# Parker bows



## Colt (Oct 25, 2007)

What are your thoughts on these?


----------



## gsehnter-bloms (Dec 16, 2007)

I have one and I like it a lot!! The only reason I am selling it is because i never really get out bowhunting that much.


----------



## huntin1 (Nov 14, 2003)

I have a Parker Buckhunter XP that I bought in 2007. A nice solid bow that I am more than happy with.

huntin1


----------



## duckslyr (Nov 27, 2008)

i have a couple of buddies that shoot parkers and they are pretty nice.


----------



## Hamm (Dec 10, 2007)

Have had the Parker Hunter Mag for several years now and I've never had any problems with it. Really nice bows.


----------



## dlotto28 (Feb 8, 2008)

I bought a cabelas pursuer that I'm really happy with.
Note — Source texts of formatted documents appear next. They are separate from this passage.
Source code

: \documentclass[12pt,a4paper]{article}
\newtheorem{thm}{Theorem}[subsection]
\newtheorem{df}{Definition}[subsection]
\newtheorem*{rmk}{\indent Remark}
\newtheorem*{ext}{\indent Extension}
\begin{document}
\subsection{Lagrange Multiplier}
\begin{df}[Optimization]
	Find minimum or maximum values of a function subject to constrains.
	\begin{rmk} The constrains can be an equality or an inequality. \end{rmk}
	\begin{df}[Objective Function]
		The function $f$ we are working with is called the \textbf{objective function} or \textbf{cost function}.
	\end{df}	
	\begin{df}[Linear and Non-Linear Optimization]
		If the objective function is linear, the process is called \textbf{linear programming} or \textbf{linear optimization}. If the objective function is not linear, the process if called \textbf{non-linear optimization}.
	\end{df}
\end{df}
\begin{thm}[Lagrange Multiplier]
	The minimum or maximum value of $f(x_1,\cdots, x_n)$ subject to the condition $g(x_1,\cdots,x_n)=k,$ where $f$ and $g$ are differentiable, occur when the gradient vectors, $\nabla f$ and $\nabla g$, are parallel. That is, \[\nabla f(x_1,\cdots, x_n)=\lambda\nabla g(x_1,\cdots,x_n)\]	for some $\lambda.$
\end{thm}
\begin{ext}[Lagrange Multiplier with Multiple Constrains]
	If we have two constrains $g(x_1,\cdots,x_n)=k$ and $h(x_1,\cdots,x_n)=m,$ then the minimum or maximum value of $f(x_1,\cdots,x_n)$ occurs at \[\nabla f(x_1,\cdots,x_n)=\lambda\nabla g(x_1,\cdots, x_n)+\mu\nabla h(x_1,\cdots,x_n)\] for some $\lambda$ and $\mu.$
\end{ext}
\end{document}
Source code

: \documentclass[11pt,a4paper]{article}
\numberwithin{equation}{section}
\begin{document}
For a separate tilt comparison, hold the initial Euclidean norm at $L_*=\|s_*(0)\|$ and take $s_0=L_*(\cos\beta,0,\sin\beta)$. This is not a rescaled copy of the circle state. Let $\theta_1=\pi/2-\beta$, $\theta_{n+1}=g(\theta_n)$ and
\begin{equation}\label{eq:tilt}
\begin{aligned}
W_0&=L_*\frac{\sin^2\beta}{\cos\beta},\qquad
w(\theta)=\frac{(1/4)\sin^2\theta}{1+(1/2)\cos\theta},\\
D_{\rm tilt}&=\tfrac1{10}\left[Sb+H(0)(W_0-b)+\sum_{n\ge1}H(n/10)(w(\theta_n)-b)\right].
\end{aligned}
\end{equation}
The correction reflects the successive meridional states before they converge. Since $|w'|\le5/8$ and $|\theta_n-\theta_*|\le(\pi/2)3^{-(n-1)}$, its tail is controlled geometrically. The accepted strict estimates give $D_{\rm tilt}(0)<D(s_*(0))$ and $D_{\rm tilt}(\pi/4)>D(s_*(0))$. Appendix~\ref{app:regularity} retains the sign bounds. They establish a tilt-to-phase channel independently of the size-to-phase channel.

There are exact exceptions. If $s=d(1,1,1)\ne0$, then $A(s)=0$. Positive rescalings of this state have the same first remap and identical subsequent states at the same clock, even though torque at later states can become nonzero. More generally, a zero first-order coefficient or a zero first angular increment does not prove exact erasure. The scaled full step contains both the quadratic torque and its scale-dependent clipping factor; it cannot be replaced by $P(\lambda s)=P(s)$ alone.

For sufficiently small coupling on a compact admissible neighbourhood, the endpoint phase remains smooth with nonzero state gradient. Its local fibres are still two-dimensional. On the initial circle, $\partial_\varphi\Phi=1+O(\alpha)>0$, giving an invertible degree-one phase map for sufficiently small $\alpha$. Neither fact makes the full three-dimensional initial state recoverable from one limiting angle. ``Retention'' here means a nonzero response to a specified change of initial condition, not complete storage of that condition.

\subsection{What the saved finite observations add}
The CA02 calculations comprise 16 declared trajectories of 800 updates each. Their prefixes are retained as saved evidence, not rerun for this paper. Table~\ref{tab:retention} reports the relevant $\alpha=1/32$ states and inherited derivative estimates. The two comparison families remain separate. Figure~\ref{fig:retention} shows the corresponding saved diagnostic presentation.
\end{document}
The guy at the
store told me that parker makes their bows.


----------



## martin_shooter (Sep 27, 2008)

that is true. they are darn good bows for the money. havent heard of any real problems with them


----------



## BirdHunter5 (Jan 9, 2009)

I have a parker and it shoots and works great, it is your average bow. the price was also ok for it as well.


----------



## bearhunter (Jan 30, 2009)

solid for the $$ bows.


----------